* DIRECTIONS FOR THIS TASK: What is needed here is every entry, retyped exactly.

================

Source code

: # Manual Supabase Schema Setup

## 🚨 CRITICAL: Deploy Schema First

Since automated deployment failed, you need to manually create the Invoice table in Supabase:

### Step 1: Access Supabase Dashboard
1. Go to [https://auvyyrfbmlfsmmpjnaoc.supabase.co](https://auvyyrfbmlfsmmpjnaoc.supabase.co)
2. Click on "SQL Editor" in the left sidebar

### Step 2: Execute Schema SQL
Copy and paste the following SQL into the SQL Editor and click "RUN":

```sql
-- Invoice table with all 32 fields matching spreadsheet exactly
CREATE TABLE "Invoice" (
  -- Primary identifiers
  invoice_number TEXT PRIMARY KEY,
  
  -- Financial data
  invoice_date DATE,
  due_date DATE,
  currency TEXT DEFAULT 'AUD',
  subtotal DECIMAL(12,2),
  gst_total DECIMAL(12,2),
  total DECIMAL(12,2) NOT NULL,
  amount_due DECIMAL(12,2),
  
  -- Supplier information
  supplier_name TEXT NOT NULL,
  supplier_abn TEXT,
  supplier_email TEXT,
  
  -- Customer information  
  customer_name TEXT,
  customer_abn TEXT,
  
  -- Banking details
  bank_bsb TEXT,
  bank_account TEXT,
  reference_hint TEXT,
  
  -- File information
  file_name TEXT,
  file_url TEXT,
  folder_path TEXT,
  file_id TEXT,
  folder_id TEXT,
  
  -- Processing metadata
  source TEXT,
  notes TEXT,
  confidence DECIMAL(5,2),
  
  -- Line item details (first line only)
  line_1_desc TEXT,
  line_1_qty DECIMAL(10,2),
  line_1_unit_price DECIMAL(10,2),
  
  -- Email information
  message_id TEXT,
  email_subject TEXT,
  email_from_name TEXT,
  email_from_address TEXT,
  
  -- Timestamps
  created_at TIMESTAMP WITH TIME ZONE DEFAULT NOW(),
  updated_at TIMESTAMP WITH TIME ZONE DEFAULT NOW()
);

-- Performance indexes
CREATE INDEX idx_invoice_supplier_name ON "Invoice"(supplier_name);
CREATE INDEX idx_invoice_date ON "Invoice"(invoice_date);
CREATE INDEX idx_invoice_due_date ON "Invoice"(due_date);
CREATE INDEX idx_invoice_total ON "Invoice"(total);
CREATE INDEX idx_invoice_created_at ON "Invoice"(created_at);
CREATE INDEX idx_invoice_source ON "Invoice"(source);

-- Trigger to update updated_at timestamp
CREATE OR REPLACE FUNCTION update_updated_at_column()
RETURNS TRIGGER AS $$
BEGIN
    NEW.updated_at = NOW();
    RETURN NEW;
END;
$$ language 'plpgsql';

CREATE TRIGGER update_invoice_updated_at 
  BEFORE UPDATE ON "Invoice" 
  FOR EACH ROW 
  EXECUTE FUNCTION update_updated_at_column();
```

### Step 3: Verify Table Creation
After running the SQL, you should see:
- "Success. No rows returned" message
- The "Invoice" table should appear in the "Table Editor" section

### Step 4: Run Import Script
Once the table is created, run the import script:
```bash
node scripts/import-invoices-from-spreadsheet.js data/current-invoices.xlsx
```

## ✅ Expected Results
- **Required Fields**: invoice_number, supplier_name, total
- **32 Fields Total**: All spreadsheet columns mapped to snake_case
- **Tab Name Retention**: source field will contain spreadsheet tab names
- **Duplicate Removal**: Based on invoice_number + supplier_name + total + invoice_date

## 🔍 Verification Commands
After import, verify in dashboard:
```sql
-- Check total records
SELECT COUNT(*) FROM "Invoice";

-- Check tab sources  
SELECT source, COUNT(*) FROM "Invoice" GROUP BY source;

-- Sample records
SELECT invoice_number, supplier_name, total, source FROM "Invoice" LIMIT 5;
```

================

* EXERCISE SOLUTION:
Source code

: # Manual Supabase Schema Setup

## 🚨 CRITICAL: Deploy Schema First

Since automated deployment failed, you need to manually create the Invoice table in Supabase:

### Step 1: Access Supabase Dashboard
1. Go to [https://auvyyrfbmlfsmmpjnaoc.supabase.co](https://auvyyrfbmlfsmmpjnaoc.supabase.co)
2. Click on "SQL Editor" in the left sidebar

### Step 2: Execute Schema SQL
Copy and paste the following SQL into the SQL Editor and click "RUN":

```sql
-- Invoice table with all 32 fields matching spreadsheet exactly
CREATE TABLE "Invoice" (
  -- Primary identifiers
  invoice_number TEXT PRIMARY KEY,
  
  -- Financial data
  invoice_date DATE,
  due_date DATE,
  currency TEXT DEFAULT 'AUD',
  subtotal DECIMAL(12,2),
  gst_total DECIMAL(12,2),
  total DECIMAL(12,2) NOT NULL,
  amount_due DECIMAL(12,2),
  
  -- Supplier information
  supplier_name TEXT NOT NULL,
  supplier_abn TEXT,
  supplier_email TEXT,
  
  -- Customer information  
  customer_name TEXT,
  customer_abn TEXT,
  
  -- Banking details
  bank_bsb TEXT,
  bank_account TEXT,
  reference_hint TEXT,
  
  -- File information
  file_name TEXT,
  file_url TEXT,
  folder_path TEXT,
  file_id TEXT,
  folder_id TEXT,
  
  -- Processing metadata
  source TEXT,
  notes TEXT,
  confidence DECIMAL(5,2),
  
  -- Line item details (first line only)
  line_1_desc TEXT,
  line_1_qty DECIMAL(10,2),
  line_1_unit_price DECIMAL(10,2),
  
  -- Email information
  message_id TEXT,
  email_subject TEXT,
  email_from_name TEXT,
  email_from_address TEXT,
  
  -- Timestamps
  created_at TIMESTAMP WITH TIME ZONE DEFAULT NOW(),
  updated_at TIMESTAMP WITH TIME ZONE DEFAULT NOW()
);

-- Performance indexes
CREATE INDEX idx_invoice_supplier_name ON "Invoice"(supplier_name);
CREATE INDEX idx_invoice_date ON "Invoice"(invoice_date);
CREATE INDEX idx_invoice_due_date ON "Invoice"(due_date);
CREATE INDEX idx_invoice_total ON "Invoice"(total);
CREATE INDEX idx_invoice_created_at ON "Invoice"(created_at);
CREATE INDEX idx_invoice_source ON "Invoice"(source);

-- Trigger to update updated_at timestamp
CREATE OR REPLACE FUNCTION update_updated_at_column()
RETURNS TRIGGER AS $$
BEGIN
    NEW.updated_at = NOW();
    RETURN NEW;
END;
$$ language 'plpgsql';

CREATE TRIGGER update_invoice_updated_at 
  BEFORE UPDATE ON "Invoice" 
  FOR EACH ROW 
  EXECUTE FUNCTION update_updated_at_column();
```

### Step 3: Verify Table Creation
After running the SQL, you should see:
- "Success. No rows returned" message
- The "Invoice" table should appear in the "Table Editor" section

### Step 4: Run Import Script
Once the table is created, run the import script:
```bash
node scripts/import-invoices-from-spreadsheet.js data/current-invoices.xlsx
```

## ✅ Expected Results
- **Required Fields**: invoice_number, supplier_name, total
- **32 Fields Total**: All spreadsheet columns mapped to snake_case
- **Tab Name Retention**: source field will contain spreadsheet tab names
- **Duplicate Removal**: Based on invoice_number + supplier_name + total + invoice_date

## 🔍 Verification Commands
After import, verify in dashboard:
```sql
-- Check total records
SELECT COUNT(*) FROM "Invoice";

-- Check tab sources  
SELECT source, COUNT(*) FROM "Invoice" GROUP BY source;

-- Sample records
SELECT invoice_number, supplier_name, total, source FROM "Invoice" LIMIT 5;
```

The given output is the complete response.